True For You, But Not For All?
By Rich Bordner on Jul 27, 2009 in Self Improvement
“That’s true for you, but not true for me.”
If you’ve ever had a discussion on a moral issue or religion, chances are you’ve heard that phrase, or any one of its close cousins. The popular sentiment these days is that in the areas of morality, religion, and sometimes politics, everything is relative; there is no one point of view–or truth–that’s true for everyone. There is no universal Truth (with a capital “T”). Rather, each culture or individual has its own “truth” (small “t”), and all religions, cultures, and morals are equally valid.
The popular sentiment continues: one shouldn’t say other religions or morals are in error, just as it would be odd for me to say your choice of broccoli over beans is wrong. Sure, “my truth” can help me live a better life, but I shouldn’t push it on others. I should be tolerant of others’ beliefs.
Like I’ve already said, this is a very common way to think. Maybe you yourself believe this!
What should we think about this?
First off, while folks might say they believe this, no one believes it deep down. Our actions betray our real beliefs. If a friend claimed to sincerely believe its ok to torture babies for fun, you wouldn’t be “tolerant” towards that belief–you would recommend they get help quickly, to paraphrase philosopher William Craig. Your friend would simply be mistaken; it doesn’t matter what culture he comes from.
Think about this: if you are at work and you over hear a white male co-worker call a black female co-worker derogatory racial slurs and sexual put downs (he calls her a derogatory part of the female anatomy starting with “c”), would he have done anything wrong? Not wrong “for you,” but wrong, period. If the man is from another culture, does that change things?
The answer is not complicated. The man in the situation is wrong, not just “for you,” but really wrong. It does not make a difference what culture he comes from.
Next, the person who says “there is no universal truth, so you should be tolerant of others’ beliefs” contradicts herself. At the end of the day, she says that it’s wrong to say others are wrong! On the one hand, she says that truth and morality are relative, but on the other hand she offers that as if it is pure, unadulerated, obvious truth.
She thinks this is something that applies to others, not just herself. Here’s an example conversation that bears this out (that I again borrow from Greg Koukl):
“What’s true for you might not be true for me, so you shouldn’t push your morals on others. Be tolerant!”
“Do you believe that?”
“Yup.”
“Then that’s true for you, but why are you pushing it on me?”

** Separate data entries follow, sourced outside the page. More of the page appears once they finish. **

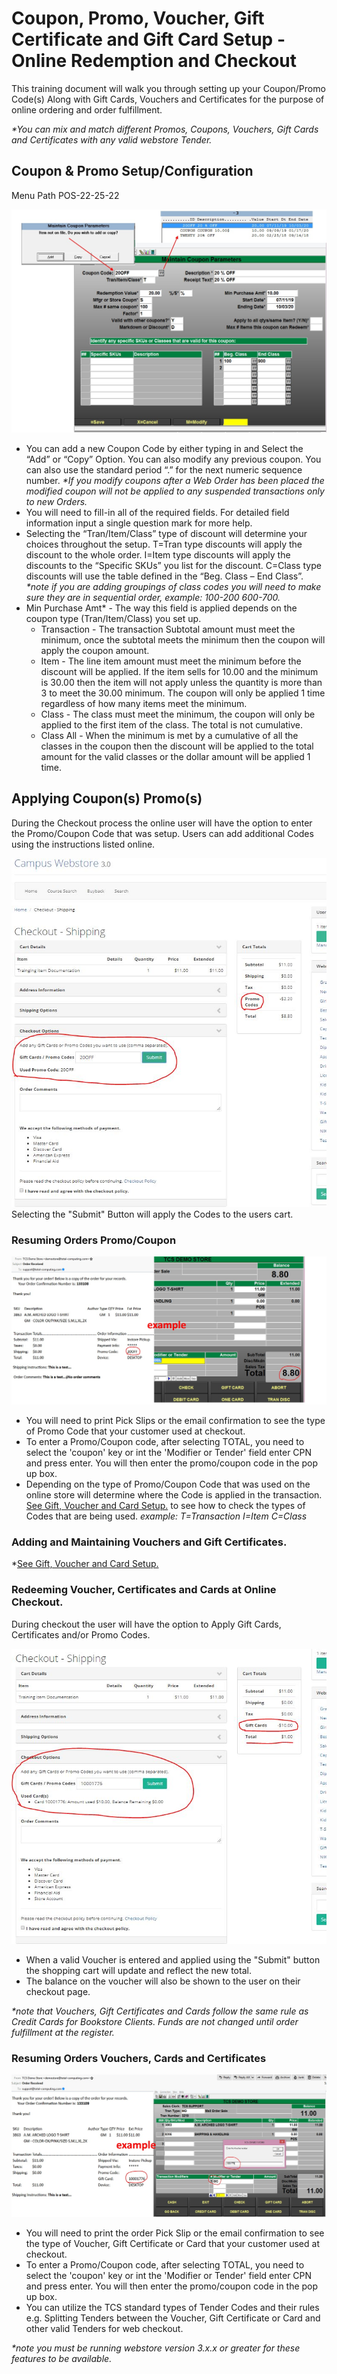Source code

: # Coupon, Promo, Voucher, Gift Certificate and Gift Card Setup - Online Redemption and Checkout

<PageHeader />

This training document will walk you through setting up your Coupon/Promo Code(s) Along with Gift Cards, Vouchers and Certificates for the purpose of online ordering and order fulfillment.

_\*You can mix and match different Promos, Coupons, Vouchers, Gift Cards and Certificates with any valid webstore Tender._

## Coupon & Promo Setup/Configuration

Menu Path POS-22-25-22

![coupon parameters](./Coupon-Parameters.jpg)

- You can add a new Coupon Code by either typing in and Select the “Add” or “Copy” Option. You can also modify any previous coupon. You can also use the standard period “.” for the next numeric sequence number. _\*If you modify coupons after a Web Order has been placed the modified coupon will not be applied to any suspended transactions only to new Orders._
- You will need to fill-in all of the required fields. For detailed field information input a single question mark for more help.
- Selecting the “Tran/Item/Class” type of discount will determine your choices throughout the setup. T=Tran type discounts will apply the discount to the whole order. I=Item type discounts will apply the discounts to the “Specific SKUs” you list for the discount. C=Class type discounts will use the table defined in the “Beg. Class – End Class”. _\*note if you are adding groupings of class codes you will need to make sure they are in sequential order, example: 100-200 600-700._
- Min Purchase Amt\* - The way this field is applied depends on the coupon type (Tran/Item/Class) you set up.
  - Transaction - The transaction Subtotal amount must meet the minimum, once the subtotal meets the minimum then the coupon will apply the coupon amount.
  - Item - The line item amount must meet the minimum before the discount will be applied. If the item sells for 10.00 and the minimum is 30.00 then the item will not apply unless the quantity is more than 3 to meet the 30.00 minimum. The coupon will only be applied 1 time regardless of how many items meet the minimum.
  - Class - The class must meet the minimum, the coupon will only be applied to the first item of the class. The total is not cumulative.
  - Class All - When the minimum is met by a cumulative of all the classes in the coupon then the discount will be applied to the total amount for the valid classes or the dollar amount will be applied 1 time.

## Applying Coupon(s) Promo(s)

During the Checkout process the online user will have the option to enter the Promo/Coupon Code that was setup. Users can add additional Codes using the instructions listed online.

![coupon web checkout](./Coupon-Web-Checkout.jpg) Selecting the "Submit" Button will apply the Codes to the users cart.

### Resuming Orders Promo/Coupon

![coupon web resume order](./Coupon-Web-Resume-Order-email.jpg)

- You will need to print Pick Slips or the email confirmation to see the type of Promo Code that your customer used at checkout.
- To enter a Promo/Coupon code, after selecting TOTAL, you need to select the 'coupon' key or int the 'Modifier or Tender' field enter CPN and press enter. You will then enter the promo/coupon code in the pop up box.
- Depending on the type of Promo/Coupon Code that was used on the online store will determine where the Code is applied in the transaction. [See Gift, Voucher and Card Setup.](../pos/../vouchers-setup/README.md) to see how to check the types of Codes that are being used. _example: T=Transaction I=Item C=Class_

### Adding and Maintaining Vouchers and Gift Certificates.

\*[See Gift, Voucher and Card Setup.](../pos/../vouchers-setup/README.md)

### Redeeming Voucher, Certificates and Cards at Online Checkout.

During checkout the user will have the option to Apply Gift Cards, Certificates and/or Promo Codes.

![voucher card online](./Voucher-gift-card-online-checkout.jpg)

- When a valid Voucher is entered and applied using the "Submit" button the shopping cart will update and reflect the new total.
- The balance on the voucher will also be shown to the user on their checkout page.

_\*note that Vouchers, Gift Certificates and Cards follow the same rule as Credit Cards for Bookstore Clients. Funds are not changed until order fulfillment at the register._

### Resuming Orders Vouchers, Cards and Certificates

![voucher card online resume](./Voucher-gift-card-online-resume.jpg)

- You will need to print the order Pick Slip or the email confirmation to see the type of Voucher, Gift Certificate or Card that your customer used at checkout.
- To enter a Promo/Coupon code, after selecting TOTAL, you need to select the 'coupon' key or int the 'Modifier or Tender' field enter CPN and press enter. You will then enter the promo/coupon code in the pop up box.
- You can utilize the TCS standard types of Tender Codes and their rules e.g. Splitting Tenders between the Voucher, Gift Certificate or Card and other valid Tenders for web checkout.

_\*note you must be running webstore version 3.x.x or greater for these features to be available._

<PageFooter />
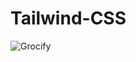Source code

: # Tailwind-CSS

![Grocify](https://github.com/divekarsiddhesh/Tailwind-CSS/assets/131976693/b35ac52a-4fd4-4d3f-b01d-a52f4c2eb6b8)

Do you see the problem? For the person who adopts the sentiment I’ve been examining, as soon as she opens her mouth and says something like “should” or “ought,” she has defeated herself.
Or:
“There is no objective truth.”
“Is that true?”
She’s on the horns of a dilemma. If she answers that it’s true just for her, then she can be ignored–it’s just her personal take. But if it’s true period, then she has again contradicted herself. The fact of the matter is that some things are really true, some things are really false, and it’s ok. It is ok to critique points of view and lifestyles. In fact, it’s unaviodable.